II procuratore parla per circa mezzora, calibra le parole. «Il problema riguarda evidentemente questo permesso di allontanamento — osserva — per due ore al martedì e al giovedì concesso per esigenze personali» tipo spesa o visite mediche. Il magistrato chiarisce: Saadi «era stato in carcere un anno in attesa di giudizio, dal 10 febbraio 2024 al 22 febbraio 2025. Devo dire che questo tipo di misura e questa durata, prima del processo, sono elementi che non frequentemente si verificano nell’ambito delle attività giudiziarie, non accade spesso. Ci sono state la massima attenzione e la massima severità da parte del mio ufficio e da parte dell’ufficio del gip nel valutare pericolosità e condotta» del tunisino.

Dopo la condanna è arrivata la revoca: dalla Procura «c’è stato il parere favorevole solo sulla sostituzione della misura in carcere con gli arresti domiciliari e l’imposizione del braccialetto».

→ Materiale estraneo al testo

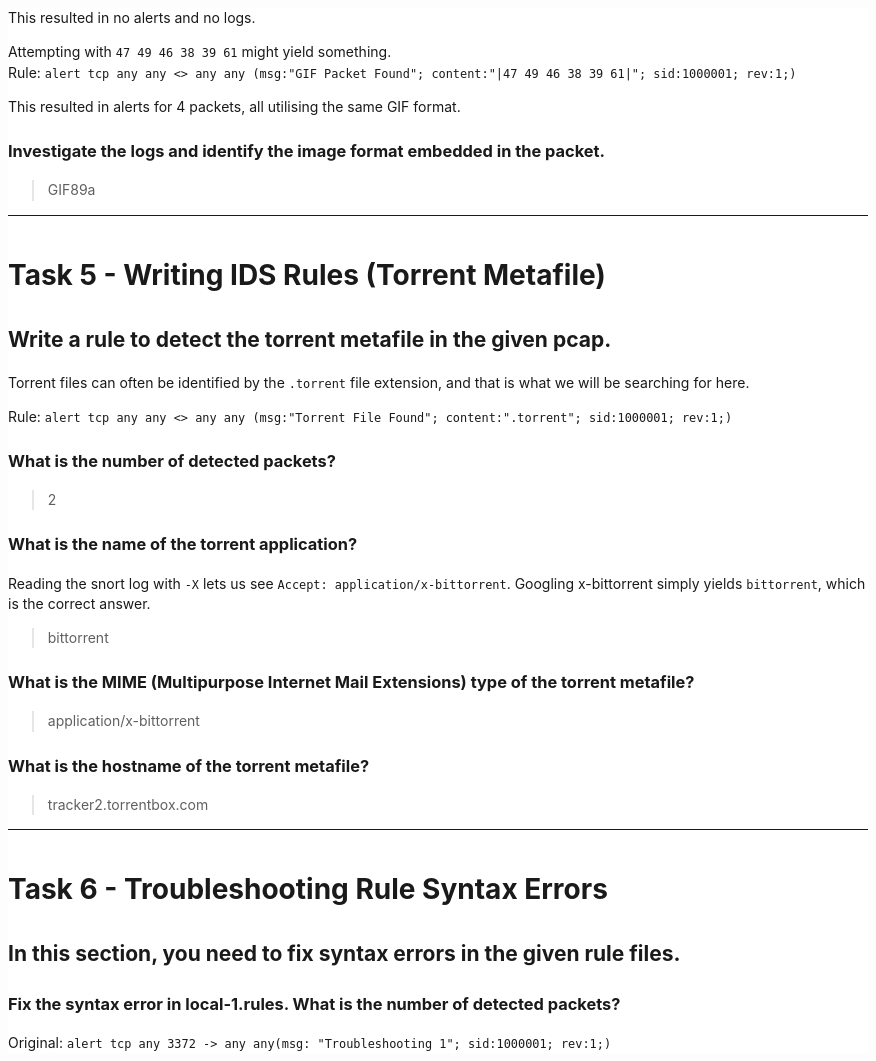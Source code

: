 This resulted in no alerts and no logs.

Attempting with `47 49 46 38 39 61` might yield something.  
Rule: `alert tcp any any <> any any (msg:"GIF Packet Found"; content:"|47 49 46 38 39 61|"; sid:1000001; rev:1;)`  

This resulted in alerts for 4 packets, all utilising the same GIF format.

### Investigate the logs and identify the image format embedded in the packet.
> GIF89a

***

# Task 5 - Writing IDS Rules (Torrent Metafile)
## Write a rule to detect the torrent metafile in the given pcap.
Torrent files can often be identified by the `.torrent` file extension, and that is what we will be searching for here.  

Rule: `alert tcp any any <> any any (msg:"Torrent File Found"; content:".torrent"; sid:1000001; rev:1;)`

### What is the number of detected packets?
> 2

### What is the name of the torrent application?
Reading the snort log with `-X` lets us see `Accept: application/x-bittorrent`. Googling x-bittorrent simply yields `bittorrent`, which is the correct answer.
> bittorrent

### What is the MIME (Multipurpose Internet Mail Extensions) type of the torrent metafile?
> application/x-bittorrent

### What is the hostname of the torrent metafile?
> tracker2.torrentbox.com

***

# Task 6 - Troubleshooting Rule Syntax Errors
## In this section, you need to fix syntax errors in the given rule files.

### Fix the syntax error in local-1.rules. What is the number of detected packets?
Original: `alert tcp any 3372 -> any any(msg: "Troubleshooting 1"; sid:1000001; rev:1;)`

Lo strumento doveva servire, appunto, per «controllare costantemente» che Saadi non violasse le limitazioni. Il punto è che «il dispositivo applicato — spiega Lia al Corriere — monitora solo la permanenza nel luogo di detenzione domiciliare». In altre parole: non traccia eventuali spostamenti fuori da casa, limitandosi a lanciare l’allarme nel caso in cui venga violato l’orario stabilito per il ritorno. Insomma: «E’ un’assenza autorizzata». E per essere ancora più precisi: «con quel tipo tipo di braccialetto» gli spostamenti di Saadi «non erano coperti».

Domanda: perché non è stato usato un altro tipo di braccialetto, tipo quello con doppio segnalatore in azione — nei casi di stalking, per esempio — quando un indagato si avvicina minacciosamente alla persona da tutelare? «Non era questo il dispositivo previsto», al tunisino «erano stati dati gli arresti domiciliari che di per sé dovrebbero impedire l’avvicinamento dell’indagato alla vittima: è tutto previsto dal codice di rito». Lia sospira, riprende: «Con il senno del poi è facile dire che era meglio non sostituire la misura o non dare queste autorizzazioni». E ancora: «Se uno ha veramente la volontà di ledere l’incolumità di una persona, se non è in carcere prima o poi ci riesce».